## How to complete this task
From the records beneath, determine how many lines contain "have" and report only that figure.

## Extracted material
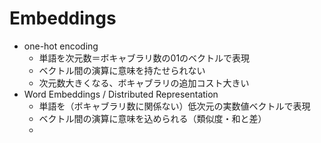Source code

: # Embeddings

- one-hot encoding
  - 単語を次元数＝ボキャブラリ数の01のベクトルで表現
  - ベクトル間の演算に意味を持たせられない
  - 次元数大きくなる、ボキャブラリの追加コスト大きい
- Word Embeddings / Distributed Representation
  - 単語を（ボキャブラリ数に関係ない）低次元の実数値ベクトルで表現
  - ベクトル間の演算に意味を込められる（類似度・和と差）
  - 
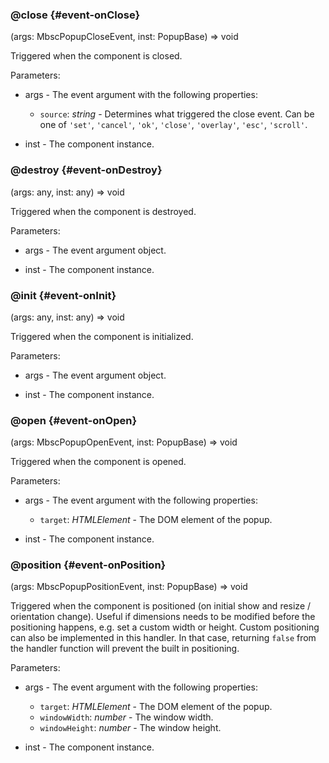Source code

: ### @close {#event-onClose}

(args: MbscPopupCloseEvent, inst: PopupBase) => void


Triggered when the component is closed.

Parameters:
 - args - The event argument with the following properties:
   - `source`: *string* - Determines what triggered the close event. Can be one of `'set'`, `'cancel'`, `'ok'`, `'close'`,
`'overlay'`, `'esc'`, `'scroll'`.

 - inst - The component instance.


### @destroy {#event-onDestroy}

(args: any, inst: any) => void


Triggered when the component is destroyed.

Parameters:
 - args - The event argument object.

 - inst - The component instance.


### @init {#event-onInit}

(args: any, inst: any) => void


Triggered when the component is initialized.

Parameters:
 - args - The event argument object.

 - inst - The component instance.


### @open {#event-onOpen}

(args: MbscPopupOpenEvent, inst: PopupBase) => void


Triggered when the component is opened.

Parameters:
 - args - The event argument with the following properties:
   - `target`: *HTMLElement* - The DOM element of the popup.

 - inst - The component instance.


### @position {#event-onPosition}

(args: MbscPopupPositionEvent, inst: PopupBase) => void


Triggered when the component is positioned (on initial show and resize / orientation change).
Useful if dimensions needs to be modified before the positioning happens, e.g. set a custom width or height.
Custom positioning can also be implemented in this handler. In that case, returning `false` from the handler function will prevent
the built in positioning.

Parameters:
 - args - The event argument with the following properties:
   - `target`: *HTMLElement* - The DOM element of the popup.
   - `windowWidth`: *number* - The window width.
   - `windowHeight`: *number* - The window height.

 - inst - The component instance.


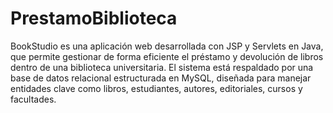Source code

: ﻿# PrestamoBiblioteca
BookStudio es una aplicación web desarrollada con JSP y Servlets en Java, que permite gestionar de forma eficiente el préstamo y devolución de libros dentro de una biblioteca universitaria. El sistema está respaldado por una base de datos relacional estructurada en MySQL, diseñada para manejar entidades clave como libros, estudiantes, autores, editoriales, cursos y facultades.
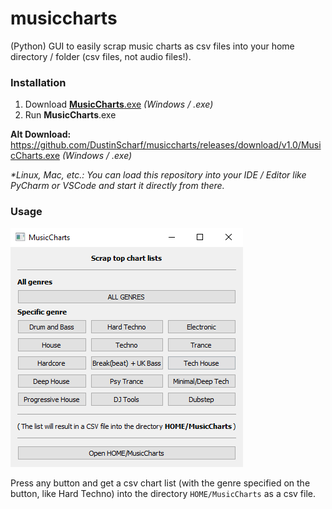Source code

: # musiccharts
(Python) GUI to easily scrap music charts as csv files into your home directory / folder (csv files, not audio files!).

### Installation
1. Download [**MusicCharts**.exe](https://github.com/DustinScharf/musiccharts/releases/download/v1.0/MusicCharts.exe "Click here to download MusicCharts") _(Windows / .exe)_  
2. Run **MusicCharts**.exe  

**Alt Download:** https://github.com/DustinScharf/musiccharts/releases/download/v1.0/MusicCharts.exe _(Windows / .exe)_  

_*Linux, Mac, etc.: You can load this repository into your IDE / Editor like PyCharm or VSCode and start it directly from there._

### Usage

![This image shows the GUI of musiccharts, it contains buttons to scrap the top 100 lists of different genres as a csv file into the HOME/MusicCharts directory](window.png "The GUI of musiccharts")

Press any button and get a csv chart list (with the genre specified on the button, like Hard Techno) 
into the directory `HOME/MusicCharts` as a csv file.
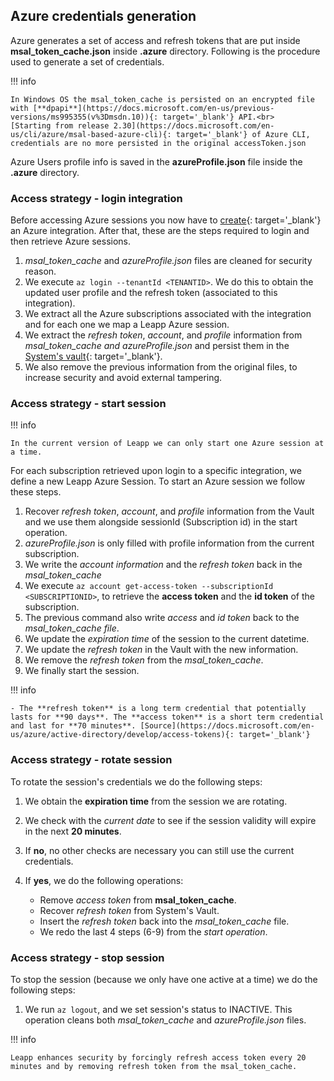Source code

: ## Azure credentials generation

Azure generates a set of access and refresh tokens that are put inside **msal_token_cache.json** inside **.azure** directory. 
Following is the procedure used to generate a set of credentials.

!!! info
    
    In Windows OS the msal_token_cache is persisted on an encrypted file with [**dpapi**](https://docs.microsoft.com/en-us/previous-versions/ms995355(v%3Dmsdn.10)){: target='_blank'} API.<br>
    [Starting from release 2.30](https://docs.microsoft.com/en-us/cli/azure/msal-based-azure-cli){: target='_blank'} of Azure CLI, credentials are no more persisted in the original accessToken.json

Azure Users profile info is saved in the **azureProfile.json** file inside the **.azure** directory.

### Access strategy - login integration

Before accessing Azure sessions you now have to [create](../../configuring-integration/configure-azure-integration.md){: target='_blank'} an Azure integration.
After that, these are the steps required to login and then retrieve Azure sessions.

1. *msal_token_cache* and *azureProfile.json* files are cleaned for security reason.
2. We execute `az login --tenantId <TENANTID>`. We do this to obtain the updated user profile and the refresh token (associated to this integration).
3. We extract all the Azure subscriptions associated with the integration and for each one we map a Leapp Azure session.
4. We extract the *refresh token*, *account*, and *profile* information from *msal_token_cache and azureProfile.json* and persist them in the [System's vault](../system-vault.md){: target='_blank'}.
5. We also remove the previous information from the original files, to increase security and avoid external tampering.

### Access strategy - start session

!!! info

    In the current version of Leapp we can only start one Azure session at a time.

For each subscription retrieved upon login to a specific integration, we define a new Leapp Azure Session.
To start an Azure session we follow these steps.

1. Recover *refresh token*, *account*, and *profile* information from the Vault and we use them alongside sessionId (Subscription id) in the start operation.
2. *azureProfile.json* is only filled with profile information from the current subscription.
3. We write the *account information* and the *refresh token* back in the *msal_token_cache*
4. We execute `az account get-access-token --subscriptionId <SUBSCRIPTIONID>`, to retrieve the **access token** and the **id token** of the subscription.
5. The previous command also write *access* and *id token* back to the *msal_token_cache file*.
6. We update the *expiration time* of the session to the current datetime.
7. We update the *refresh token* in the Vault with the new information.
8. We remove the *refresh token* from the *msal_token_cache*.
9. We finally start the session.

!!! info

    - The **refresh token** is a long term credential that potentially lasts for **90 days**. The **access token** is a short term credential and last for **70 minutes**. [Source](https://docs.microsoft.com/en-us/azure/active-directory/develop/access-tokens){: target='_blank'}

### Access strategy - rotate session

To rotate the session's credentials we do the following steps:

1. We obtain the **expiration time** from the session we are rotating.
2. We check with the *current date* to see if the session validity will expire in the next **20 minutes**.
3. If **no**, no other checks are necessary you can still use the current credentials.
4. If **yes**, we do the following operations:


    - Remove *access token* from **msal_token_cache**.
    - Recover *refresh token* from System's Vault.
    - Insert the *refresh token* back into the *msal_token_cache* file.
    - We redo the last 4 steps (6-9) from the *start operation*.

### Access strategy - stop session

To stop the session (because we only have one active at a time) we do the following steps:

1. We run `az logout`, and we set session's status to INACTIVE. This operation cleans both *msal_token_cache* and *azureProfile.json* files.
  
!!! info

    Leapp enhances security by forcingly refresh access token every 20 minutes and by removing refresh token from the msal_token_cache.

## Task solution
2